Bu tuhaflıklara ve olasılıklara bakarak bir durumu tespit edebiliriz. Ortada koca bir ciddiyetsizlik var. Yukarıda bahsettiğimiz örnekler tekil tekil farklı argümanlar ya da kavramlarla açıklanabilir belki, ama bütünlüğü açıklamak için kilit kavram ciddiyetsizlik olmalı. Ciddiyetsizlik tek başına “ciddiye almamak” değildir. Ciddiyetsizliğin böylesi tarifi öznel bir tutuma işaret eder ve böyle kavrarsak AKP’ye lüzumsuz bir kudret atfetmiş oluruz. Ciddiyetsizliğin öznel olmayan, nesnel kaynakları da vardır. Dünyadaki ve ülkedeki somut gelişmeleri kavrayamamak, yeni ortaya çıkan veya var olupta yeni güçlenmeye başlayan dinamikleri görememek veya yok saymak, bir politik özne olarak kendi konumunu ve gücünü abartmak ya da tam tersi çıkışsızlığı görüp ne yapacağını bilememek bu nesnel kaynakların bazılarıdır.

AKP’nin ciddiyetsizliği öznel ve nesnel yanlar arasında salınmaktadır. Düzce’de ellerinde silahla poz verip “Başkanlık sistemine hayır diyenleri sokaklarda bekliyor olacağız” diyen Sedat Peker hayranı iki kişi öznel yanın iyi bir örneği olmuşlardır. Böylesi öznellik daha ziyade aymazlık ve cahil cesaretiyle birlikte belirginleşmektedir ve güçlü bir olasılıkla yakın gelecekte pişmanlık verici sonuçlara yol açacaktır. Öznelliğin bu şekilde ifade edilişi tesadüf olarak görülmemelidir, çünkü AKP açısından akla ve doğru referanslara sahip bir öznelliğin alanı oldukça daralmıştır. Başka bir ifadeyle, önümüzdeki dönemde “bu adamlar ne yapacak?” sorusuna yanıt ararken ağırlık verilmesi gereken nokta salınımın nesnel tarafı olacaktır ve AKP’nin, dolayısıyla kurulmak istenen ikinci cumhuriyet rejiminin, bu tarafa baktığında gördüğü daha fazla işbirlikçilikten, daha fazla bağımlılıktan, daha fazla yağmacılıktan, daha fazla baskıdan, otoriterleşmeden başkası değildir.

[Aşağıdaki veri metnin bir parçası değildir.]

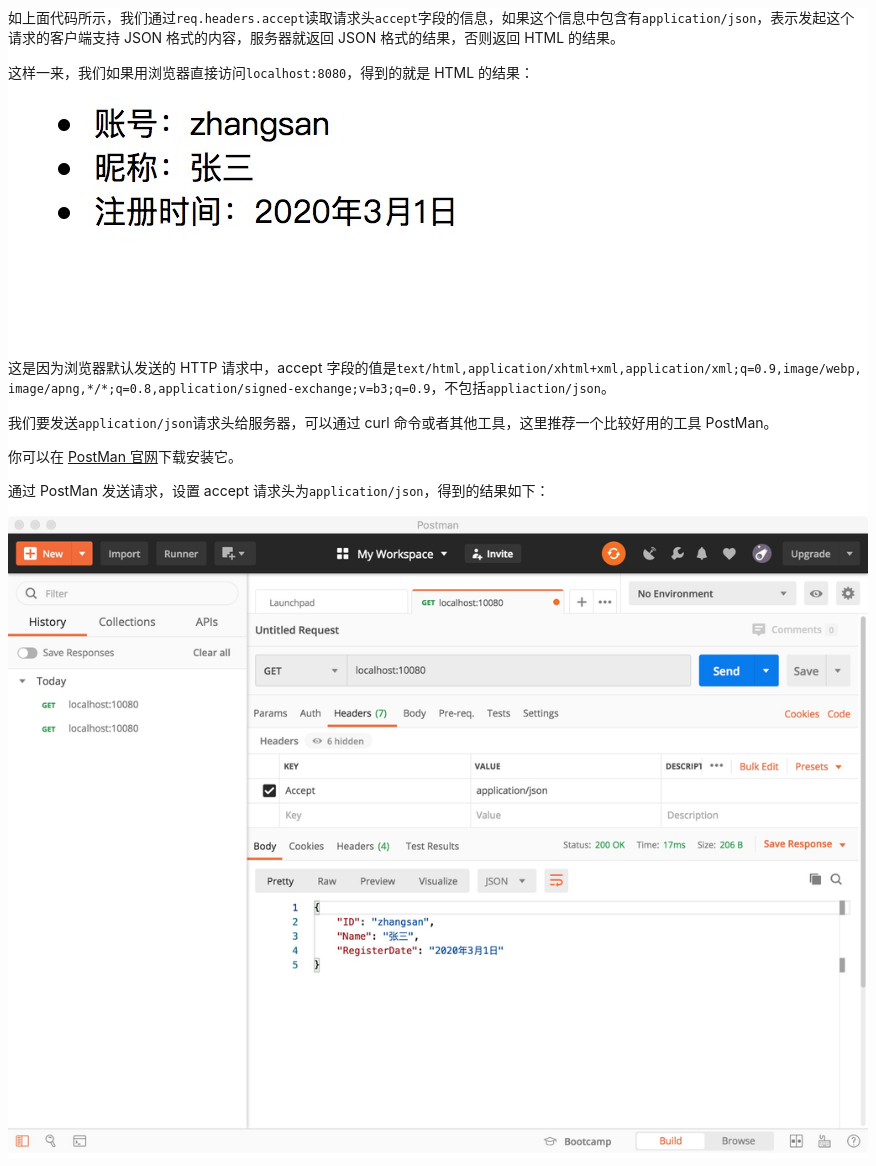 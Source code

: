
 ```js
```

如上面代码所示，我们通过`req.headers.accept`读取请求头`accept`字段的信息，如果这个信息中包含有`application/json`，表示发起这个请求的客户端支持 JSON 格式的内容，服务器就返回 JSON 格式的结果，否则返回 HTML 的结果。

这样一来，我们如果用浏览器直接访问`localhost:8080`，得到的就是 HTML 的结果：

![](./images/t01f8c963940670fd07.jpg.png)

这是因为浏览器默认发送的 HTTP 请求中，accept 字段的值是`text/html,application/xhtml+xml,application/xml;q=0.9,image/webp,image/apng,*/*;q=0.8,application/signed-exchange;v=b3;q=0.9`，不包括`appliaction/json`。

我们要发送`application/json`请求头给服务器，可以通过 curl 命令或者其他工具，这里推荐一个比较好用的工具 PostMan。

你可以在 [PostMan 官网](https://www.postman.com/)下载安装它。

通过 PostMan 发送请求，设置 accept 请求头为`application/json`，得到的结果如下：

![](./images/t01a9e75f394d5727c2.jpg.png)
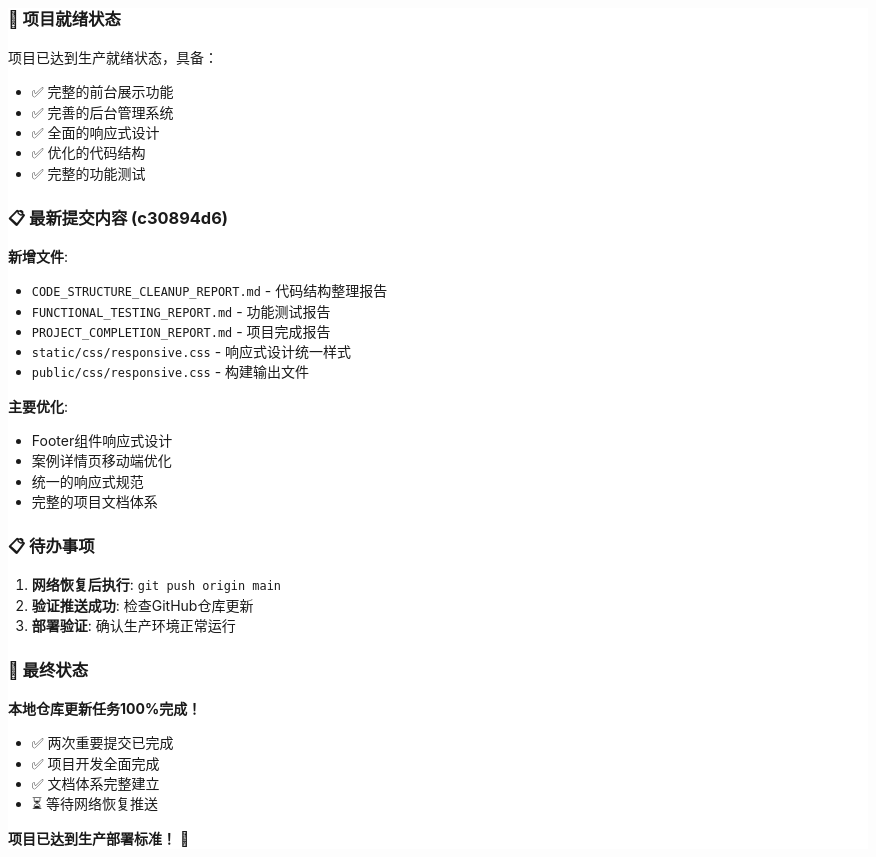 ### 🚀 项目就绪状态
项目已达到生产就绪状态，具备：
- ✅ 完整的前台展示功能
- ✅ 完善的后台管理系统
- ✅ 全面的响应式设计
- ✅ 优化的代码结构
- ✅ 完整的功能测试

### 📋 最新提交内容 (c30894d6)
**新增文件**:
- `CODE_STRUCTURE_CLEANUP_REPORT.md` - 代码结构整理报告
- `FUNCTIONAL_TESTING_REPORT.md` - 功能测试报告
- `PROJECT_COMPLETION_REPORT.md` - 项目完成报告
- `static/css/responsive.css` - 响应式设计统一样式
- `public/css/responsive.css` - 构建输出文件

**主要优化**:
- Footer组件响应式设计
- 案例详情页移动端优化
- 统一的响应式规范
- 完整的项目文档体系

### 📋 待办事项
1. **网络恢复后执行**: `git push origin main`
2. **验证推送成功**: 检查GitHub仓库更新
3. **部署验证**: 确认生产环境正常运行

### 🎯 最终状态
**本地仓库更新任务100%完成！**
- ✅ 两次重要提交已完成
- ✅ 项目开发全面完成
- ✅ 文档体系完整建立
- ⏳ 等待网络恢复推送

**项目已达到生产部署标准！** 🚀
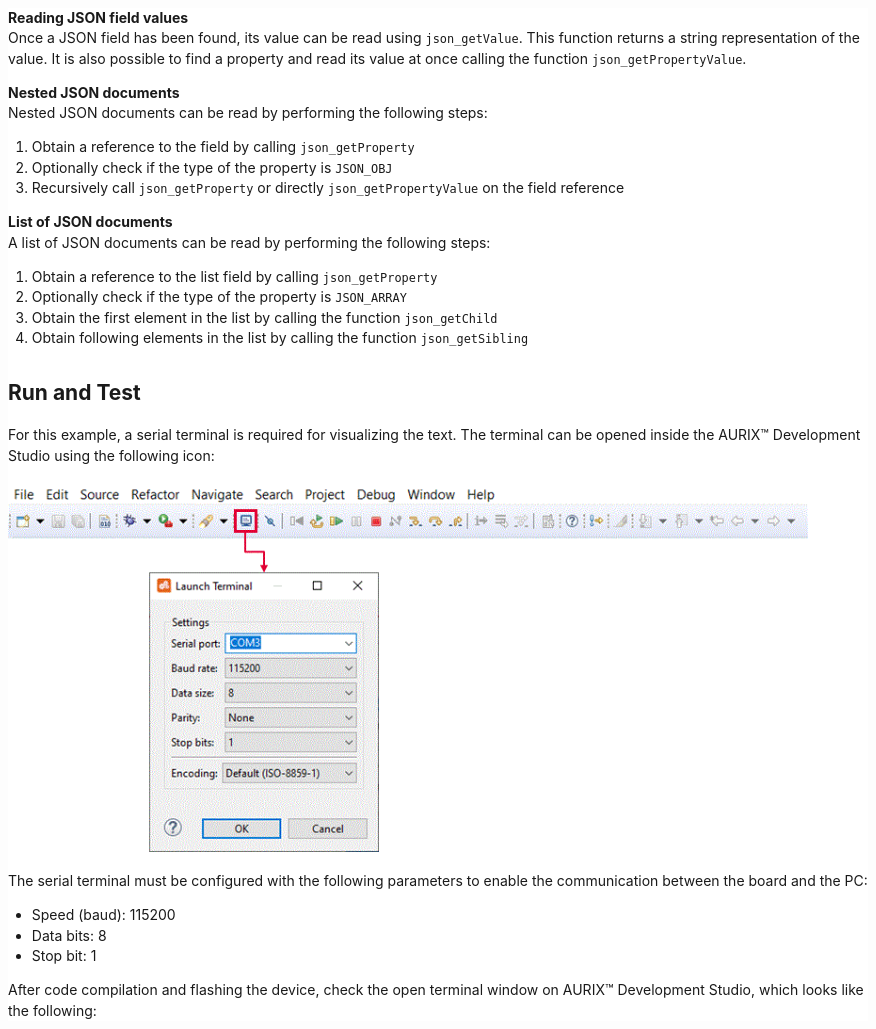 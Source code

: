 **Reading JSON field values**  
Once a JSON field has been found, its value can be read using `json_getValue`. This function returns a string representation of the value. 
It is also possible to find a property and read its value at once calling the function `json_getPropertyValue`.

**Nested JSON documents**  
Nested JSON documents can be read by performing the following steps:
1. Obtain a reference to the field by calling `json_getProperty`
2. Optionally check if the type of the property is `JSON_OBJ`
3. Recursively call `json_getProperty` or directly `json_getPropertyValue` on the field reference

**List of JSON documents**  
A list of JSON documents can be read by performing the following steps:
1. Obtain a reference to the list field by calling `json_getProperty`
2. Optionally check if the type of the property is `JSON_ARRAY`
3. Obtain the first element in the list by calling the function `json_getChild`
4. Obtain following elements in the list by calling the function `json_getSibling`

## Run and Test  
For this example, a serial terminal is required for visualizing the text. The terminal can be opened inside the AURIX™ Development Studio using the following icon:  

<img src="./Images/UART_Terminal.gif" width="800" />  

The serial terminal must be configured with the following parameters to enable the communication between the board and the PC:  
- Speed (baud): 115200
- Data bits: 8
- Stop bit: 1

After code compilation and flashing the device, check the open terminal window on AURIX™ Development Studio, which looks like the following:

Evet, AKP’nin ciddiyetsizliği öznel ve nesnel yanlar arasında salınmaktadır ve kısa vadede bu salınımın durması mümkün görünmemektedir. Önümüzdeki dönem, bu anlamıyla, rahat yönetilen değil kolay yönetilemeyen bir ülkeye işaret etmektedir. Ülkenin gerçek sahiplerini, emekçilerini, işçilerini, kadınlarını, gençlerini temsil etme iddiasında olanların böylesi bir döneme en güçlü şekilde girmesi, bugünden işini çok ciddiye alarak yapmasıyla mümkün olacaktır.

Çünkü sınıfı örgütlemek de , ülke yönetmek de oldukça ciddi bir iştir.

(*) Önerilen başkanlık sisteminde Meclis ve milletvekillerinin yürütmeyle bağı kalmıyor. Etkisi olmayan bir yasama organı hüviyetine büründürülüyor. Hasılı, Meclis ve milletvekilleri soran olursa “bakın işte orada parlamentomuz var” denilecek bir vitrin halini alıyor.